Lake Tali Karng is a hidden jewel nestled deep in the mountains of Gippsland, fed by snow-melt waters of the Wellington Plains. The lake is believed to have been formed about 1500 years ago when a massive rock slide collapsed into the valley damming the waters of Nigothoruk Creek above Wellington River. The water runs underground from the lake to emerge as the infant Wellington River 150m below in the Valley of Destruction.

One of the most difficult routes to Lake Tali Karng. Start from the Tamboritha Road approx 4km from Licola. From there climb over Mount Margaret to the Dolodrook River where there is a campsite and water. From here it is another 3.5 km to the Wellington River via Brady Pinch Track, then on to the Lake. Horses are not permitted at the Lake or on the Clive Lanigan and Gillios Tracks.

Return via the same route.

First people

The first occupiers of this area were the Gunaikurnai tribe, most likely member of the Brayakaulung clan.
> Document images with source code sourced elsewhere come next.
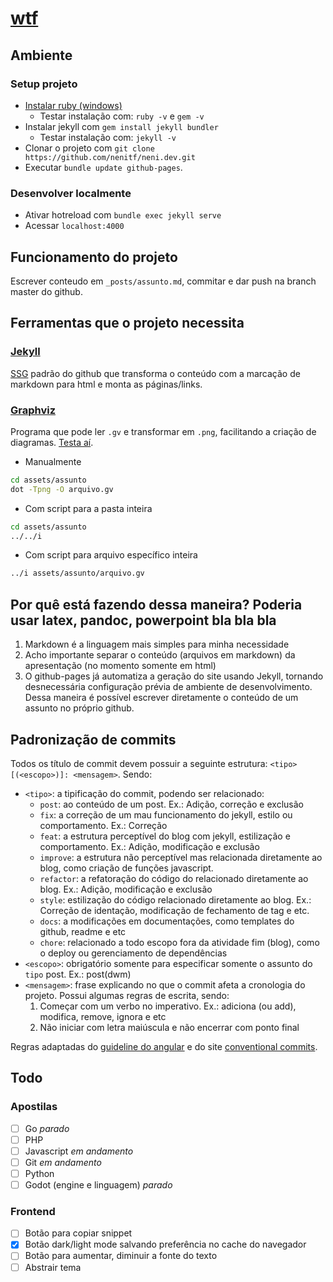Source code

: # [wtf](http://wtf.neni.dev)

## Ambiente
### Setup projeto
- [Instalar ruby (windows)](https://jekyllrb.com/docs/installation/windows/)
    - Testar instalação com: ``ruby -v`` e ``gem -v``
- Instalar jekyll com ``gem install jekyll bundler``
    - Testar instalação com: ``jekyll -v``
- Clonar o projeto com ``git clone https://github.com/nenitf/neni.dev.git``
- Executar ``bundle update github-pages``.

### Desenvolver localmente
- Ativar hotreload com ``bundle exec jekyll serve``
- Acessar `localhost:4000`

## Funcionamento do projeto
Escrever conteudo em `_posts/assunto.md`, commitar e dar push na branch master do github.

## Ferramentas que o projeto necessita
### [Jekyll](https://jekyllrb.com/)
[SSG](https://www.staticgen.com/about) padrão do github que transforma o conteúdo com a marcação de markdown para html e monta as páginas/links.

### [Graphviz](https://www.graphviz.org/)
Programa que pode ler `.gv` e transformar em `.png`, facilitando a criação de diagramas. [Testa aí](https://dreampuf.github.io/GraphvizOnline).
- Manualmente
```sh
cd assets/assunto
dot -Tpng -O arquivo.gv

```
- Com script para a pasta inteira
```sh
cd assets/assunto
../../i
```
- Com script para arquivo específico inteira
```sh
../i assets/assunto/arquivo.gv
```

## Por quê está fazendo dessa maneira? Poderia usar latex, pandoc, powerpoint bla bla bla
1. Markdown é a linguagem mais simples para minha necessidade
2. Acho importante separar o conteúdo (arquivos em markdown) da apresentação (no momento somente em html)
3. O github-pages já automatiza a geração do site usando Jekyll, tornando desnecessária configuração prévia de ambiente de desenvolvimento. Dessa maneira é possível escrever diretamente o conteúdo de um assunto no próprio github.

## Padronização de commits
Todos os título de commit devem possuir a seguinte estrutura: ``<tipo>[(<escopo>)]: <mensagem>``. Sendo:
- ``<tipo>``: a tipificação do commit, podendo ser relacionado:
    - `post`: ao conteúdo de um post. Ex.: Adição, correção e exclusão
    - `fix`: a correção de um mau funcionamento do jekyll, estilo ou comportamento. Ex.: Correção
    - `feat`: a estrutura perceptível do blog com jekyll, estilização e comportamento. Ex.: Adição, modificação e exclusão
    - `improve`: a estrutura não perceptível mas relacionada diretamente ao blog, como criação de funções javascript.
    - `refactor`: a refatoração do código do relacionado diretamente ao blog. Ex.: Adição, modificação e exclusão
    - `style`: estilização do código relacionado diretamente ao blog. Ex.: Correção de identação, modificação de fechamento de tag e etc.
    - `docs`: a modificações em documentações, como templates do github, readme e etc
    - `chore`: relacionado a todo escopo fora da atividade fim (blog), como o deploy ou gerenciamento de dependências
- ``<escopo>``: obrigatório somente para especificar somente o assunto do `tipo` post. Ex.: post(dwm)
- ``<mensagem>``: frase explicando no que o commit afeta a cronologia do projeto. Possui algumas regras de escrita, sendo:
    1. Começar com um verbo no imperativo. Ex.: adiciona (ou add), modifica, remove, ignora e etc
    2. Não iniciar com letra maiúscula e não encerrar com ponto final

Regras adaptadas do [guideline do angular](https://github.com/angular/angular/blob/master/CONTRIBUTING.md#commit) e do site [conventional commits](https://www.conventionalcommits.org/en/v1.0.0-beta.2/).

## Todo
### Apostilas
* [ ] Go *parado*
* [ ] PHP
* [ ] Javascript *em andamento*
* [ ] Git *em andamento*
* [ ] Python
* [ ] Godot (engine e linguagem) *parado*

### Frontend
* [ ] Botão para copiar snippet
* [x] Botão dark/light mode salvando preferência no cache do navegador
* [ ] Botão para aumentar, diminuir a fonte do texto
* [ ] Abstrair tema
Evidence of their presence can be found in many places, from stone quarries, stone tools and flake scatters, to a system of ancient pathways. Aboriginal people guided many European explorers and gold miner through the mountains along these pathways - pathways which eventually formed the basis of some of today's road and track network.

Tali Karng is a sacred place to the Gunaikurnai and in keeping with their law, aboriginal people are forbidden to go there. Although Johnny Snowden, an aboriginal stockman wouldn't visit the lake, he guided his employer Edward Riggall near the lake and showed him where it lay.

Camping and facilities

Walkers should respect the Gunaikurnai people of Gippsland by not camping at the lake itself. Nyimba Camp has been provided as the recommended campsite above the lake at the southern end of the Wellington Plains. Below the lake there are numerous informal campsites at the base of the Valley of Destruction and along the Wellington River. It is a good day walk from Nyimba Camp to Tali Karng and return without heavy packs.

Tali Karng is a fuel stove only area and no fires are permitted within a 1km radius of the lake. Fires are permitted within fireplaces at Nyimba campsite (near Riggall Old Hut site) at the southern end of the Wellington Plains. Fires are also permitted within fireplaces at informal campsites along the Wellington River. Fires must not be left unattended and should be extinguished with cold water until embers are cold to the touch.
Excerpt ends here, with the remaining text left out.